**Work request**
Reproduce the entries shown below only from the line with "Actions last 24h)" down to the line with "All data (bot", keeping both end lines and copying each one exactly.

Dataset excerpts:
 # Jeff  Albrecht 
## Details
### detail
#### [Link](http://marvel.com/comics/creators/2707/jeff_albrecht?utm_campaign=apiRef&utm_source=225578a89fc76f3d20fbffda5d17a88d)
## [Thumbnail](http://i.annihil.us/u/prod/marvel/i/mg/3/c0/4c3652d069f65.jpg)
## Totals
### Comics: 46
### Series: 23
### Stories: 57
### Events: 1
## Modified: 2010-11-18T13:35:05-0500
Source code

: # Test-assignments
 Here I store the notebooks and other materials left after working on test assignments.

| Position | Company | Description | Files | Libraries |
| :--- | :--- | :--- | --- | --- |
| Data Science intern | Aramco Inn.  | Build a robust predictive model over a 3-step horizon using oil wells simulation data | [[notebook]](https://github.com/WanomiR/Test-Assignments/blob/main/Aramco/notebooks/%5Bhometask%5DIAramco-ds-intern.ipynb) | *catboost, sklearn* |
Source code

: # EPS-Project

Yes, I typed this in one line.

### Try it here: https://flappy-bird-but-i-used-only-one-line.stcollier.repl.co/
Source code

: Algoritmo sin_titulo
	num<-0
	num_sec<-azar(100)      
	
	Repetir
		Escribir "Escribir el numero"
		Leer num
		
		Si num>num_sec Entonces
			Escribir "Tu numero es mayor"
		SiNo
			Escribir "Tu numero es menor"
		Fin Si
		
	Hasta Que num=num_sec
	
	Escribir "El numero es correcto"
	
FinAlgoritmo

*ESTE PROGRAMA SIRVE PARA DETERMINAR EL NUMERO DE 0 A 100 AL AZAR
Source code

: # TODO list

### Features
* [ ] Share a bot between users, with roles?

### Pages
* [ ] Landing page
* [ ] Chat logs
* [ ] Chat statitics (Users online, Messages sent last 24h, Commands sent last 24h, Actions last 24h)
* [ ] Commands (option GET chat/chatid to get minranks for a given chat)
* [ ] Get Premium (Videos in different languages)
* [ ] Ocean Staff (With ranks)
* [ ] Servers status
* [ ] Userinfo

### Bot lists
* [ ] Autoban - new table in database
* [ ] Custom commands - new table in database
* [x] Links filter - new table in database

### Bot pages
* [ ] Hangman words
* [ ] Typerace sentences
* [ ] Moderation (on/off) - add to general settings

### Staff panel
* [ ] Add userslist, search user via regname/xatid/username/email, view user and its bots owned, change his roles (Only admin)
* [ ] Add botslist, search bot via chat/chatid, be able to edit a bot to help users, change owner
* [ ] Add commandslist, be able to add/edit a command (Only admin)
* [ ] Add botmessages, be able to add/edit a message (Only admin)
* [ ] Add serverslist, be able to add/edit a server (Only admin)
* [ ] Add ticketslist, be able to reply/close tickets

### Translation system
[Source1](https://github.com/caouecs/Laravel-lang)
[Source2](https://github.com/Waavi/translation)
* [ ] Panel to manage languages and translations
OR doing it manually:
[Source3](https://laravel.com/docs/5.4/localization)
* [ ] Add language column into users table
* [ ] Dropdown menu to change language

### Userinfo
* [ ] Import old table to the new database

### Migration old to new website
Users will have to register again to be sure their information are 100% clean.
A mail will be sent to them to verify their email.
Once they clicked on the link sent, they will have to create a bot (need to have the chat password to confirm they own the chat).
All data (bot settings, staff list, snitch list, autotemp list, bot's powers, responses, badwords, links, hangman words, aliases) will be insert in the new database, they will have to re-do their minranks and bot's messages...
...
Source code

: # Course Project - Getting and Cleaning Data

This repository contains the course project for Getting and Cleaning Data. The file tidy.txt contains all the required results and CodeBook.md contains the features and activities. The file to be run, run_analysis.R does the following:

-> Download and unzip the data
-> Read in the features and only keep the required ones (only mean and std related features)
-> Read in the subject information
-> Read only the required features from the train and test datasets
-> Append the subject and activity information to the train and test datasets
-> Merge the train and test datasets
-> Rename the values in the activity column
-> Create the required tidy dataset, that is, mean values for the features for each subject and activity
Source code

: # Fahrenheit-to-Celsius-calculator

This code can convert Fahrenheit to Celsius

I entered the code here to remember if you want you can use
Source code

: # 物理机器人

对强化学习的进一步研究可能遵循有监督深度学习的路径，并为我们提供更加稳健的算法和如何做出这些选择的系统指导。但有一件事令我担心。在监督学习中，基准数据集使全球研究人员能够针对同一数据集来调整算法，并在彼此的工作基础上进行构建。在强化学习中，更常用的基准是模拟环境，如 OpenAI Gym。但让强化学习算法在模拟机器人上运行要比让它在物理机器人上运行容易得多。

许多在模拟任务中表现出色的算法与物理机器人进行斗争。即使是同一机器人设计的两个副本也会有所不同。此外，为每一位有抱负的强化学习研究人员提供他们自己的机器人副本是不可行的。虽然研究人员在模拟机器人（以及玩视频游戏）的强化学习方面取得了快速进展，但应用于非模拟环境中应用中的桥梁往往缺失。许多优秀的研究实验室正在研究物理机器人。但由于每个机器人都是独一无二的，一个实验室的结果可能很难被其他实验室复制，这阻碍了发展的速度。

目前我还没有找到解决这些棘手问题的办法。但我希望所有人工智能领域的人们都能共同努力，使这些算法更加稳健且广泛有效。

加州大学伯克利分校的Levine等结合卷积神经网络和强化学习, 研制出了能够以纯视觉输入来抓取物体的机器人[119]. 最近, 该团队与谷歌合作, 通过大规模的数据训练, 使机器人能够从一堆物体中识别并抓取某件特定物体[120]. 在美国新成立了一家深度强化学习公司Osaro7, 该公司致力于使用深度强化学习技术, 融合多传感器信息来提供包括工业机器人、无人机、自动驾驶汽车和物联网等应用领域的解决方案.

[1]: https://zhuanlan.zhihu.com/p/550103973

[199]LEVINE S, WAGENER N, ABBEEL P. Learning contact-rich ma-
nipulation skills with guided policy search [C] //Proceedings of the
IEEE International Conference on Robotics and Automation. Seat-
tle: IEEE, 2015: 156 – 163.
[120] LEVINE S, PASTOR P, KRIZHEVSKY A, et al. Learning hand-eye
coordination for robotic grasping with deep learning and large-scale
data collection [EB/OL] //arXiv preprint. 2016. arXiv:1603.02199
* * *
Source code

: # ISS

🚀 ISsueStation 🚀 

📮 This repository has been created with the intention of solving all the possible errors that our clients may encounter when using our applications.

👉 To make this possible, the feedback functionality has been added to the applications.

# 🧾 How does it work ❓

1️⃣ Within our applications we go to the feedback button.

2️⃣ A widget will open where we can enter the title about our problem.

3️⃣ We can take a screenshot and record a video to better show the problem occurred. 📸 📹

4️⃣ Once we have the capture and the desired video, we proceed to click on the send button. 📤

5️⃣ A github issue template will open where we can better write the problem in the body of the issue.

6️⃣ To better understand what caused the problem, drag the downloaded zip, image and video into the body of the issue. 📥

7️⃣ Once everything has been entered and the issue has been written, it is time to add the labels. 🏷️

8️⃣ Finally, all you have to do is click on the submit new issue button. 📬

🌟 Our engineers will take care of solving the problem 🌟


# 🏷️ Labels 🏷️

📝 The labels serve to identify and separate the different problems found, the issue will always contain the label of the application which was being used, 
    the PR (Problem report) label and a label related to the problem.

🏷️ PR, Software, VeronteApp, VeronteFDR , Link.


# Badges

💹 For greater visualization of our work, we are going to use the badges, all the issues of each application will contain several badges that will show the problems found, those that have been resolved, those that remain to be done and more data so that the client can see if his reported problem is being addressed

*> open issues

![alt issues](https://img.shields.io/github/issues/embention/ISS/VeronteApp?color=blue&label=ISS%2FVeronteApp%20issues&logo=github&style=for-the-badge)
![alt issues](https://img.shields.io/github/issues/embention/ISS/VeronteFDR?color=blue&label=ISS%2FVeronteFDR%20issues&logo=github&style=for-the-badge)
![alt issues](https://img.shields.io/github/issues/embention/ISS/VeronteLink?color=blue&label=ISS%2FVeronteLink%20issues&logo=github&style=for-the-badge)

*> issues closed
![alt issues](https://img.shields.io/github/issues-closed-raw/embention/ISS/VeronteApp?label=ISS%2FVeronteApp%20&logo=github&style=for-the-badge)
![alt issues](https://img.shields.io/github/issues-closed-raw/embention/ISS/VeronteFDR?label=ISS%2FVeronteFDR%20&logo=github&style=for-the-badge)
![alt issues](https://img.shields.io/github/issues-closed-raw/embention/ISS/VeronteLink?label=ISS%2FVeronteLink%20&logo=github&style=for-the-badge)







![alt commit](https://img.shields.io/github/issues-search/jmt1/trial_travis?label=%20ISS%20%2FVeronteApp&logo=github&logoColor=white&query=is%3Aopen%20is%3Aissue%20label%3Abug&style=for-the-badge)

**Solution for this task**
* [ ] Chat statitics (Users online, Messages sent last 24h, Commands sent last 24h, Actions last 24h)
* [ ] Commands (option GET chat/chatid to get minranks for a given chat)
* [ ] Get Premium (Videos in different languages)
* [ ] Ocean Staff (With ranks)
* [ ] Servers status
* [ ] Userinfo

### Bot lists
* [ ] Autoban - new table in database
* [ ] Custom commands - new table in database
* [x] Links filter - new table in database

### Bot pages
* [ ] Hangman words
* [ ] Typerace sentences
* [ ] Moderation (on/off) - add to general settings

### Staff panel
* [ ] Add userslist, search user via regname/xatid/username/email, view user and its bots owned, change his roles (Only admin)
* [ ] Add botslist, search bot via chat/chatid, be able to edit a bot to help users, change owner
* [ ] Add commandslist, be able to add/edit a command (Only admin)
* [ ] Add botmessages, be able to add/edit a message (Only admin)
* [ ] Add serverslist, be able to add/edit a server (Only admin)
* [ ] Add ticketslist, be able to reply/close tickets

### Translation system
[Source1](https://github.com/caouecs/Laravel-lang)
[Source2](https://github.com/Waavi/translation)
* [ ] Panel to manage languages and translations
OR doing it manually:
[Source3](https://laravel.com/docs/5.4/localization)
* [ ] Add language column into users table
* [ ] Dropdown menu to change language

### Userinfo
* [ ] Import old table to the new database

### Migration old to new website
Users will have to register again to be sure their information are 100% clean.
A mail will be sent to them to verify their email.
Once they clicked on the link sent, they will have to create a bot (need to have the chat password to confirm they own the chat).
All data (bot settings, staff list, snitch list, autotemp list, bot's powers, responses, badwords, links, hangman words, aliases) will be insert in the new database, they will have to re-do their minranks and bot's messages...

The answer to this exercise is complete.